My wife was previously taking driving lessons in UK on a provisional UK driving licence, but we moved to UAE before she was ready for her test.

Can someone recommend a reputable driving school in Dubai?

Thanks


----------



## rsinner (Feb 3, 2009)

Well, there aren't too many driving schools around - only 4-5 of them are allowed to operate in dubai (and charge a bomb)
if you HAVE to take classes here, there are emirates driving institute, Belhasa driving center, Dubai Driving Center, and Al Ahli and maybe more I don't know of. They have branches in a number of places, and you can get the contact details from their websites. Based from my experience and those of my colleagues, I would recommend Emirates over the others (just relatively speaking). Also, the experience has a lot to do with the individual instructor. Also, Emirates is a few hundred Dhs more expensive.


----------



## Lamplighter (Jul 20, 2010)

rsinner said:


> ... Based from my experience and those of my colleagues, I would recommend Emirates over the others (just relatively speaking). Also, the experience has a lot to do with the individual instructor. Also, Emirates is a few hundred Dhs more expensive.

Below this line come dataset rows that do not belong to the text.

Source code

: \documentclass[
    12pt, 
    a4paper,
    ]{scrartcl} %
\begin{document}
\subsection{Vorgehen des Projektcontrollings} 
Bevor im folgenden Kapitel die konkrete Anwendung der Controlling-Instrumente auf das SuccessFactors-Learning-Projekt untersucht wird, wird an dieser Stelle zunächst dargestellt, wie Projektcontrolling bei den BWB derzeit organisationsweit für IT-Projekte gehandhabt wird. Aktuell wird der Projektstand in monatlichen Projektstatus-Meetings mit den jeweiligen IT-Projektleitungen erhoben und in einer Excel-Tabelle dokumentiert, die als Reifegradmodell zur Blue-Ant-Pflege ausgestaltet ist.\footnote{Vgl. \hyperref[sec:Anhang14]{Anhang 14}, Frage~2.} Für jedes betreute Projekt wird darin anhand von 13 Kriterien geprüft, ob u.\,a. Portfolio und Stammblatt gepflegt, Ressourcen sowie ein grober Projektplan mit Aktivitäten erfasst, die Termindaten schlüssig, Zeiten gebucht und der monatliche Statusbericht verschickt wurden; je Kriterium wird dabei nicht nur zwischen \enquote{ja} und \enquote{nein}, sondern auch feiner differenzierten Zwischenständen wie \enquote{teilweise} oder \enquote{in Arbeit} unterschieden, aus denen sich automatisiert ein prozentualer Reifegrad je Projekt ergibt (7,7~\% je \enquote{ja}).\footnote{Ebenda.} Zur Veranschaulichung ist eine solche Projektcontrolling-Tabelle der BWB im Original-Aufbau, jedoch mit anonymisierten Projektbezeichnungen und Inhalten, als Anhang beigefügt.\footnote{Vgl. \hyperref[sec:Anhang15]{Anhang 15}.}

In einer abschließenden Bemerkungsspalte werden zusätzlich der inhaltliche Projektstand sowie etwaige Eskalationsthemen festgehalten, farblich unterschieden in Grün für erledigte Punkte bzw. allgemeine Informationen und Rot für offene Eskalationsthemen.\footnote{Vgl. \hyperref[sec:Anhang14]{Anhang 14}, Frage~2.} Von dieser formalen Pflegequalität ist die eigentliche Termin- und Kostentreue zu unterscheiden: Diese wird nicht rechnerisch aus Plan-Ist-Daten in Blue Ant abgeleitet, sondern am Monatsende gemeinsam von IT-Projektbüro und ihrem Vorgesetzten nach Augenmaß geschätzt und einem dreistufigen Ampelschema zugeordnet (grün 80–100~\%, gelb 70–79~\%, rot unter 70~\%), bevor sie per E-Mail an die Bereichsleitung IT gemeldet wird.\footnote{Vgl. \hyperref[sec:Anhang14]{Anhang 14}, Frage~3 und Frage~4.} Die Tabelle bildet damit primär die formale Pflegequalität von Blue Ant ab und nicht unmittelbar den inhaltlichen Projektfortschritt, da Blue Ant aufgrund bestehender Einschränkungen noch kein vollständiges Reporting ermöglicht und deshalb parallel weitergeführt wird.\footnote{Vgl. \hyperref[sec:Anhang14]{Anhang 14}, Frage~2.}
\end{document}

Thanks rsinner - I'll contact Emirates for a quote (_and then pick myself off the floor_)!


----------



## Maz25 (Jul 6, 2008)

If you are planning to go home for a few weeks, it may be better for your wife to do an intensive driving course and take her test back home. Whilst it is more practical to learn to drive here, it is also more expensive, there is a low pass rate and they effectively teach you nothing. Additionally, when you go back home, you wife will have to take another driving test as the UAE license is not recognised by the UK. It would be a lot more difficult to pass a test then as some of things they teach you are not exactly legal in the UK (or anywhere else for that matter!) and there is also the issue that our driving skills are practically non-existent after we've been here a while.


----------



## dizzyizzy (Mar 30, 2008)

I agree with Maz. Driving lessons in Dubai = NIGHTMARE. Avoid them at all costs.


----------



## Mattuk (Jan 17, 2010)

Hi Lamplighter, 

If you do decide to do your lessons here in Dubai I would advise you not to go with Al Ahli I have had an absolute nightmare trying to book lessons with them and even when I did arrange to book a lesson half the time the driver didn't turn up.

Matt


----------



## Nafi (Sep 26, 2011)

Emirate driving school is a pretty decent one. Even though the rates are a little higher than some others, the quality is very god.


----------